Mariche Musicians: No.

They transform into Golems with Sombraros on them

Lloyd: Damn. Demon Fang!

Sheena: Demon Seal!

They die

Lloyd: ...Well, that was pointless.

Sheena: Yup, well, I'm going to bed.

Lloyd: What, now? You can't just leave me here, not knowing where you teleported me!

Sheena: We're still in Flanoir, just in the area you don't normally notice: Little Mexico.

Lloyd: Oh... ok.

Sheena: I'll see ya in the morning, oh, and here.

Lloyd: What's this? One of your card things that do attacks?

Sheena: ...Yes. It's very personal, so, don't look at it until I leave.

Lloyd: Ok, thanx. See you early in the morning, tomorrow we head for Cruxis's base tomorrow.

Sheena: Ok. In case you were saying that during the music, I luv ya too.

She kissed Lloyd, then vanishes

Lloyd: I uh, um, ek, uh um, Oh man, what do I wanna say something but... WHAT THE ! This card is... just the receipt for the food! ... 2.3 billion Gald!

Waiter: Amigo, will you pay?

Lloyd: Uh... yeah... Eh?

Waiter: Do you have your 2.3 billion gald off coupon?

Lloyd: No.

Waiter: Wow, no coupon? You must be rich ehh?

Lloyd: ...Could you bring me some bread?

Waiter: Of course.

Leaves

Lloyd pulls out Verizon Wireless cell phone

Zelos's Voice Mail: Hello Dudes and Dudettes, this is the Chosen of Mana.

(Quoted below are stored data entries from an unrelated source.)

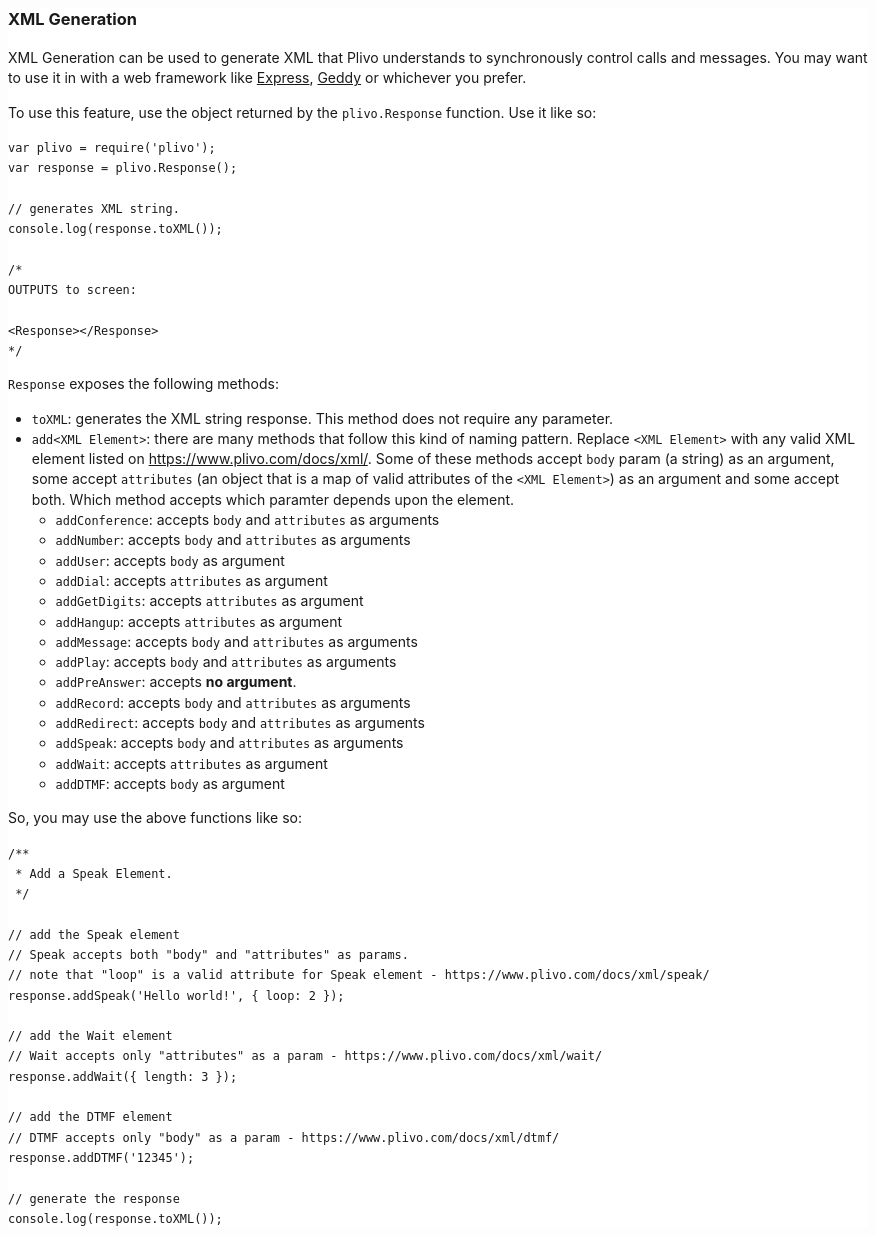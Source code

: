 
### XML Generation
XML Generation can be used to generate XML that Plivo understands to synchronously control calls and messages. You may want to use it in with a web framework like [Express](http://expressjs.com/), [Geddy](http://geddyjs.org/) or whichever you prefer.

To use this feature, use the object returned by the `plivo.Response` function. Use it like so:

```
var plivo = require('plivo');
var response = plivo.Response();

// generates XML string.
console.log(response.toXML());

/*
OUTPUTS to screen:

<Response></Response>
*/
```

`Response` exposes the following methods:
* `toXML`: generates the XML string response. This method does not require any parameter.
* `add<XML Element>`: there are many methods that follow this kind of naming pattern. Replace `<XML Element>` with any valid XML element listed on https://www.plivo.com/docs/xml/. Some of these methods accept `body` param (a string) as an argument, some accept `attributes` (an object that is a map of valid attributes of the `<XML Element>`) as an argument and some accept both. Which method accepts which paramter depends upon the element.
  * `addConference`: accepts `body` and `attributes` as arguments
  * `addNumber`: accepts `body` and `attributes` as arguments
  * `addUser`: accepts `body` as argument
  * `addDial`: accepts `attributes` as argument
  * `addGetDigits`: accepts `attributes` as argument
  * `addHangup`: accepts `attributes` as argument
  * `addMessage`: accepts `body` and `attributes` as arguments
  * `addPlay`: accepts `body` and `attributes` as arguments
  * `addPreAnswer`: accepts **no argument**.
  * `addRecord`: accepts `body` and `attributes` as arguments
  * `addRedirect`: accepts `body` and `attributes` as arguments
  * `addSpeak`: accepts `body` and `attributes` as arguments
  * `addWait`: accepts `attributes` as argument
  * `addDTMF`: accepts `body` as argument

So, you may use the above functions like so:

```
/**
 * Add a Speak Element.
 */

// add the Speak element
// Speak accepts both "body" and "attributes" as params.
// note that "loop" is a valid attribute for Speak element - https://www.plivo.com/docs/xml/speak/
response.addSpeak('Hello world!', { loop: 2 });

// add the Wait element
// Wait accepts only "attributes" as a param - https://www.plivo.com/docs/xml/wait/
response.addWait({ length: 3 });

// add the DTMF element
// DTMF accepts only "body" as a param - https://www.plivo.com/docs/xml/dtmf/
response.addDTMF('12345');

// generate the response
console.log(response.toXML());
```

I'm not on the phone thingy right now, so leave your name number, and send me a picture of you naked, then I'll rep-

Zelos: Hello?

Lloyd: ZELOS! It's me, Lloyd!

Zelos: Oh, hey man. Wasssssuuuup?

Lloyd: I'm stuck in a Mexican Restaurant and-

Zelos: And Sheena left you the bill?

Lloyd: How'd you-

Zelos: Dude, why do you think I never dated her?

Lloyd: Because she finds you repulsive on the inside and thinks of you as a man whore.

Zelos: ... Oh yeah.

Lloyd: WHAT DO I DO?

Zelos: Just do this... whisper whisper whisper whisper.

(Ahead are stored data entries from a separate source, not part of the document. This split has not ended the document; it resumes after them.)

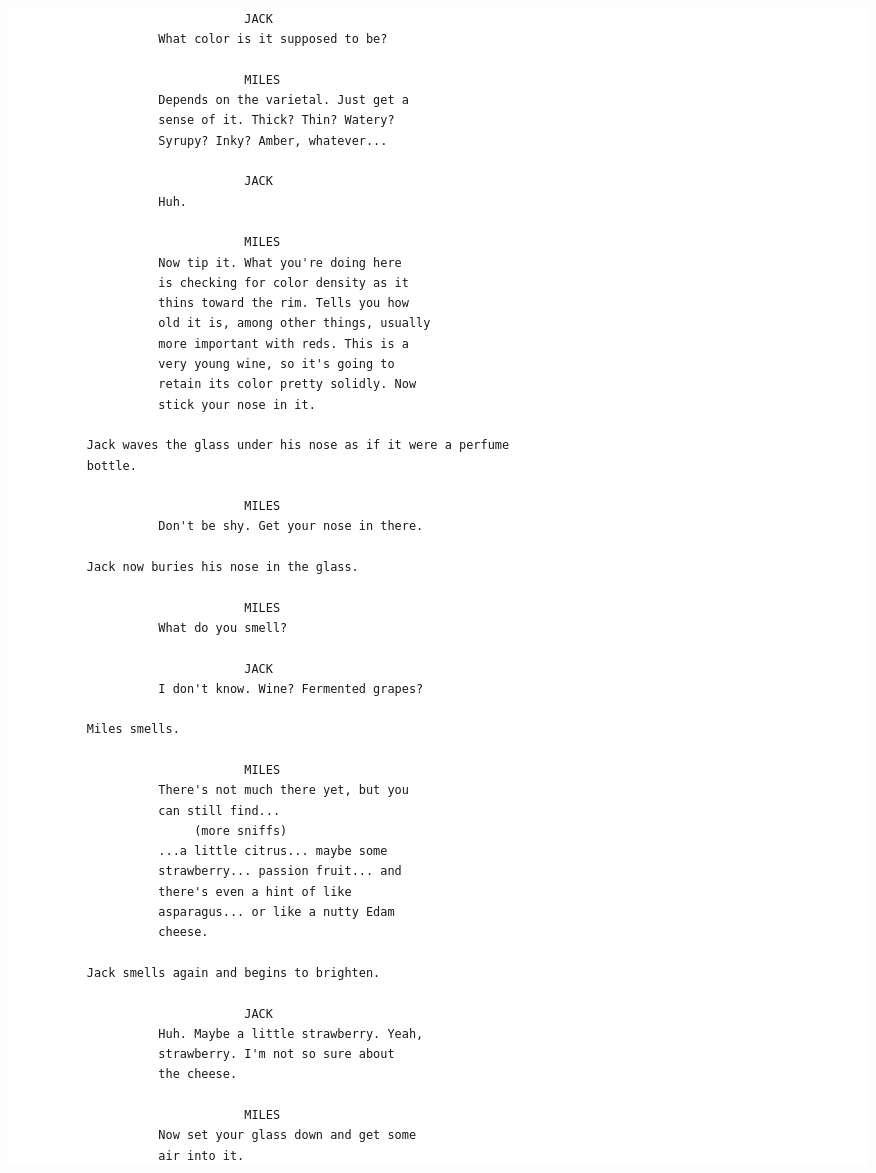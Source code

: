                                      JACK
                         What color is it supposed to be?

                                     MILES
                         Depends on the varietal. Just get a 
                         sense of it. Thick? Thin? Watery? 
                         Syrupy? Inky? Amber, whatever...

                                     JACK
                         Huh.

                                     MILES
                         Now tip it. What you're doing here 
                         is checking for color density as it 
                         thins toward the rim. Tells you how 
                         old it is, among other things, usually 
                         more important with reds. This is a 
                         very young wine, so it's going to 
                         retain its color pretty solidly. Now 
                         stick your nose in it.

               Jack waves the glass under his nose as if it were a perfume 
               bottle.

                                     MILES
                         Don't be shy. Get your nose in there.

               Jack now buries his nose in the glass.

                                     MILES
                         What do you smell?

                                     JACK
                         I don't know. Wine? Fermented grapes?

               Miles smells.

                                     MILES
                         There's not much there yet, but you 
                         can still find...
                              (more sniffs)
                         ...a little citrus... maybe some 
                         strawberry... passion fruit... and 
                         there's even a hint of like 
                         asparagus... or like a nutty Edam 
                         cheese.

               Jack smells again and begins to brighten.

                                     JACK
                         Huh. Maybe a little strawberry. Yeah, 
                         strawberry. I'm not so sure about 
                         the cheese.

                                     MILES
                         Now set your glass down and get some 
                         air into it.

Lloys: Ah, gotcha... Sheena Kissed me!

Zelos: ...NO WAY!

Lloyd: WAY!

Zelos: NO WAY!

Lloyd: WAY!

Zelos: NO W-

Lloyd: We get the point of how unlikely it is, but it happened.

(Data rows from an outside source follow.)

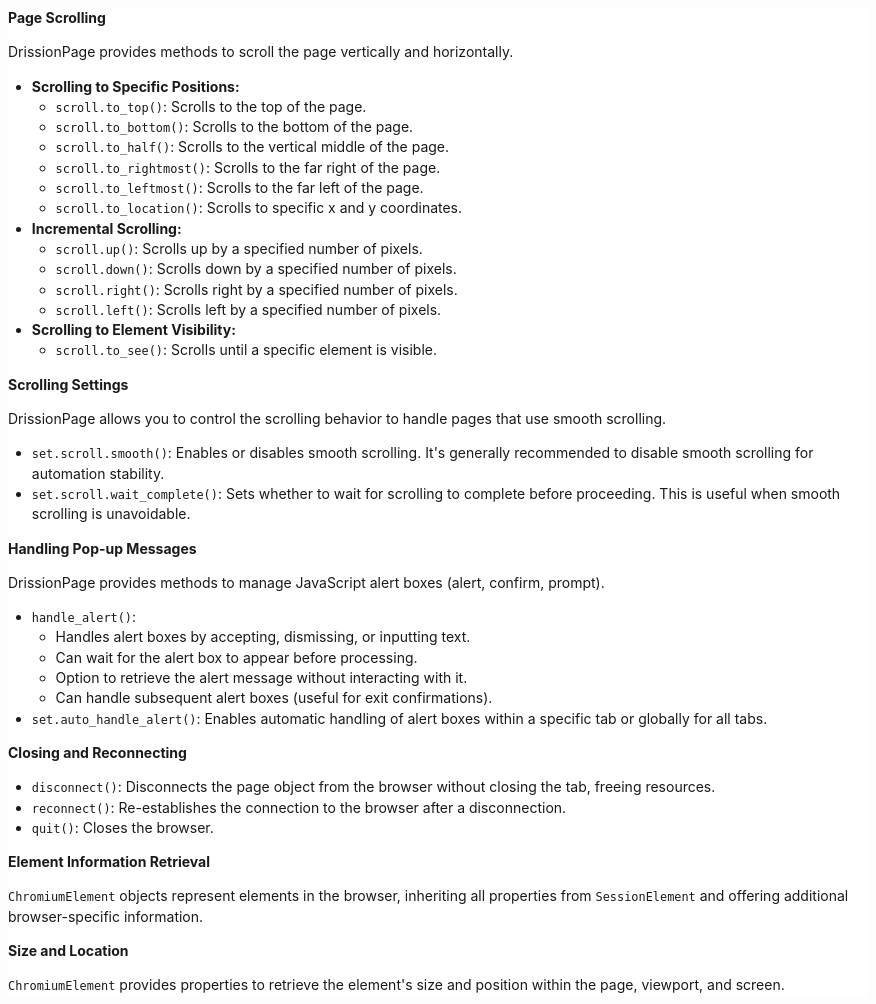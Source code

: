 **Page Scrolling**

DrissionPage provides methods to scroll the page vertically and horizontally.

* **Scrolling to Specific Positions:**
    * `scroll.to_top()`: Scrolls to the top of the page.
    * `scroll.to_bottom()`: Scrolls to the bottom of the page.
    * `scroll.to_half()`: Scrolls to the vertical middle of the page.
    * `scroll.to_rightmost()`:  Scrolls to the far right of the page.
    * `scroll.to_leftmost()`:  Scrolls to the far left of the page.
    * `scroll.to_location()`: Scrolls to specific x and y coordinates.
* **Incremental Scrolling:**
    * `scroll.up()`: Scrolls up by a specified number of pixels.
    * `scroll.down()`: Scrolls down by a specified number of pixels.
    * `scroll.right()`: Scrolls right by a specified number of pixels.
    * `scroll.left()`: Scrolls left by a specified number of pixels.
* **Scrolling to Element Visibility:**
    * `scroll.to_see()`: Scrolls until a specific element is visible.

**Scrolling Settings**

DrissionPage allows you to control the scrolling behavior to handle pages that use smooth scrolling.

* `set.scroll.smooth()`: Enables or disables smooth scrolling. It's generally recommended to disable smooth scrolling for automation stability.
* `set.scroll.wait_complete()`: Sets whether to wait for scrolling to complete before proceeding. This is useful when smooth scrolling is unavoidable.

**Handling Pop-up Messages**

DrissionPage provides methods to manage JavaScript alert boxes (alert, confirm, prompt).

* `handle_alert()`:
    * Handles alert boxes by accepting, dismissing, or inputting text.
    * Can wait for the alert box to appear before processing.
    * Option to retrieve the alert message without interacting with it.
    * Can handle subsequent alert boxes (useful for exit confirmations).
* `set.auto_handle_alert()`:  Enables automatic handling of alert boxes within a specific tab or globally for all tabs.

**Closing and Reconnecting**

* `disconnect()`: Disconnects the page object from the browser without closing the tab, freeing resources.
* `reconnect()`: Re-establishes the connection to the browser after a disconnection.
* `quit()`: Closes the browser.

**Element Information Retrieval**

`ChromiumElement` objects represent elements in the browser, inheriting all properties from `SessionElement` and offering additional browser-specific information.

**Size and Location**

`ChromiumElement` provides properties to retrieve the element's size and position within the page, viewport, and screen.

Zelos: You lucky dog. Heh, well, see ya.

Hangs up

Lloyd: Ok, here it goes. HEY WAITER!

Waiter: Are you ready to pay?

Lloyd: I won't be paying, FOR I AM THE GREAT ZELOS WILDER, the Chosen of Mana!

Waiter: NO YOU'RE NOT!

The waiter rips off waiter shirt, underneath is a T Shirt of Zelos on it

Waiter: I'm his # 1 fan, I know who he looks like!

Lloyd: ...But you're a dude-

Waiter: DIE!

The waiter tries to attack him, with menus!

Lloyd: Eeekk... , Sheena took me swords! That is soooooo rude!

Waiter: Hiyah!

Lloyd: Oh man, I'm gonna die to a foreigner!

Sheena appears and blast's the waiter away with Shadow's attack

Lloyd: Sheena!

Hugs... then almost strangles her.

Lloyd: You biotch, how dare ya!

Sheena: I was gonna come back!

Lloyd: Were not!

Sheena: Were... Ok, I wasn't.

Lloyd: Arrgggg!

Sheena: I'm sorry, I was just joking around with ya, and I thought you'd like paying for stuff considering how NICE I've always been to ya!

Lloyd: ...Always? The day we met, you tried to kill me!

Sheena: Nobodies perfect!

Waiter: Auuuggggghhhh, you two have relationship issues.

Both: Shaddup!

Attack waiter

Look at eachother and laugh

Sheena: Sorry.

Lloyd: Ehh, I can never stay mad at ya, because I'm so naive.

Sheena: Yup, see ya.

Dissappear

Lloyd: Heh heh heh, well, better go before the Chef comes.

Runs

TO BE CONTINUED...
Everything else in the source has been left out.